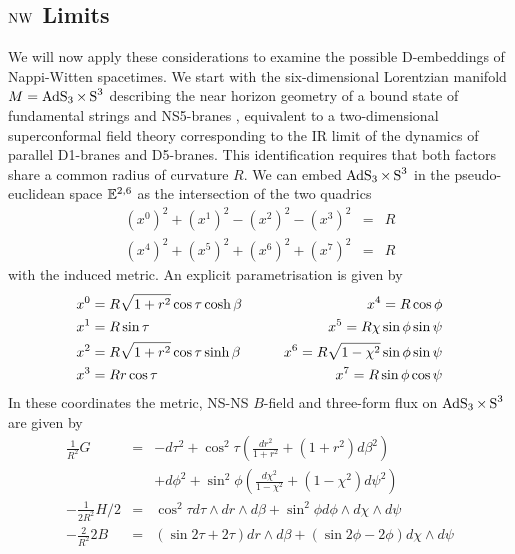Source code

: \subsection{$\operatorname{NW}$ Limits}
\label{ApplNW}
We will now apply these considerations to examine the possible D-embeddings of
Nappi-Witten spacetimes. We start with the six-dimensional Lorentzian manifold
$M=\operatorname{AdS}_3\times\operatorname{S}^3$ describing the near horizon geometry of a bound state
of fundamental strings and NS5-branes \cite{GKS1}, equivalent to a
two-dimensional superconformal field theory corresponding to the IR limit of the
dynamics of parallel D1-branes and D5-branes. This identification requires that
both factors share a common radius of curvature $R$. We can embed
$\operatorname{AdS}_3\times\operatorname{S}^3$ in the pseudo-euclidean space ${\mathbb E}^{2,6}$ as the
intersection of the two quadrics
\begin{eqnarray}
  \label{AdS3quadric}
  \left(x^0\right)^2+\left(x^1\right)^2-\left(x^2\right)^2-\left(x^3\right)^2
  &=&R\\
  \label{S3quadric}
  \left(x^4\right)^2+\left(x^5\right)^2+\left(x^6\right)^2+\left(x^7\right)^2
  &=&R
\end{eqnarray}
with the induced metric. An explicit parametrisation is given by
\begin{eqnarray}
  \label{AdS3S3param}
  x^0&=R\sqrt{1+r^2}\cos\tau\cosh\beta \qquad &x^4=R\cos\phi \\\nonumber
  x^1&=R\sin\tau \qquad\qquad\qquad\qquad &x^5=R\chi\sin\phi\sin\psi \\\nonumber
  x^2&=R\sqrt{1+r^2}\cos\tau\sinh\beta \qquad
  &x^6=R\sqrt{1-\chi^2}\sin\phi\sin\psi \\\nonumber
  x^3&=Rr\cos\tau \qquad\qquad\qquad\qquad &x^7=R\sin\phi\cos\psi
\end{eqnarray}
In these coordinates the metric, NS-NS $B$-field and three-form flux on
$\operatorname{AdS}_3\times\operatorname{S}^3$ are given by
\begin{eqnarray}
  \label{AdS3S3metric}
  \frac 1{R^2}G &=& - d\tau^2 + \cos^2{\tau}\left( \frac{dr^2}{1+r^2} +
    \left(1+r^2\right)d\beta^2\right) \\ \nonumber
  &&+d\phi^2+\sin^2{\phi}\left(\frac{d\chi^2}{1-\chi^2}+
    \left(1-\chi^2\right)d\psi^2\right)\\
  \label{AdS3S3flux}
  -\frac1{2R^2}H/2 &=&
  \cos^2{\tau} d\tau\wedge dr\wedge d\beta + \sin^2{\phi}d\phi\wedge
  d\chi\wedge d\psi\\
  \label{AdS3S3Bfield}
  -\frac2{R^2}2B &=& \left(\sin{2\tau}+2\tau\right)dr\wedge d\beta
  +\left(\sin{2\phi}-2\phi\right)d\chi\wedge d\psi
\end{eqnarray}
━━━━
#### ACTIVITY
Copy out every line from the material above in which the word "qquad" appears.

#### ANSWER BOX
  x^0&=R\sqrt{1+r^2}\cos\tau\cosh\beta \qquad &x^4=R\cos\phi \\\nonumber
  x^1&=R\sin\tau \qquad\qquad\qquad\qquad &x^5=R\chi\sin\phi\sin\psi \\\nonumber
  x^2&=R\sqrt{1+r^2}\cos\tau\sinh\beta \qquad
  x^3&=Rr\cos\tau \qquad\qquad\qquad\qquad &x^7=R\sin\phi\cos\psi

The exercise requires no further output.